Market does not seem to be fully pricing geopolitical risk

Geopolitical tensions had already increased in recent months. And although these tensions have been lingering for some time, recent events significantly raise the risk of an escalation. We have seen earlier drone attacks on the Saudi oil infrastructure, and attacks on tankers which threaten a closure of the Strait of Hormuz. After the latest drone attacks on the Saudi oil production facilities, the US seems to be cooperating with Saudi Arabia, and a military response could still follow. Iran threatened an ‘all-out war’ in case of any US or Saudi military strike. Such an escalation of the situation seems in nobody’s interest, but cannot be fully ruled out.

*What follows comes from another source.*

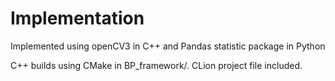 # Implementation

Implemented using openCV3 in C++ and Pandas statistic package in Python

C++ builds using CMake in BP_framework/. CLion project file included.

We have seen proxy wars in the region for quite some time now. However, since these wars have taken place in regions where oil production cannot be hurt, financial markets essentially ignored them. Now that tensions between crucial oil producers Saudi Arabia and Iran are building, one could be forgiven for thinking a higher risk premium than is priced in at this moment may be justified. The fact that the market is not pricing in a significant risk premium indicates that expectations of an escalation are very low. And in the event of a temporary production disruption, expectations are that this can be met by existing inventories and spare capacity. As a result, the Brent/WTI spread – which is seen as a good indicator of geopolitical risk premium – has barely widened. Since WTI mainly reflects oil market conditions in the US, while Brent better reflects conditions in Europe and the Middle East, any increase in the spread would reflect softer conditions in the US (not happening now) or increased supply risk in Europe and/or the Middle East.

Forecasts unchanged; up- and downside risks become even bigger

We are not revising our forecasts for now. For the coming quarter, upside risks to our base case scenario have increased while the other drivers of the oil market haven’t changed. The ongoing trade dispute between US and China, which has a negative effect on global economic growth and thus oil demand, is the biggest downside risk to our base case scenario. Increased geopolitical risks offset the downside risks. As a result, oil prices seem to be caught between extremes. As long as neither the trade war and geopolitical tensions do not escalate, oil prices will continue to trade within this delicate equilibrium up until what will be a crucial OPEC+ meeting, scheduled for 5 December. Any escalation affecting either demand or supply could potential trigger large price swings. Especially with investors being positioned rather neutral.

If Saudi production is brought back to normal and no new shocks are seen in the meantime, downside risks may return again in Q1 2020 and could even rise if other oil producers make use of the momentum to step up their own crude production. We see the Brent oil price at USD 60 at the end of Q4 and Q1 2020, while we see it rising to USD 70 by the end of next year.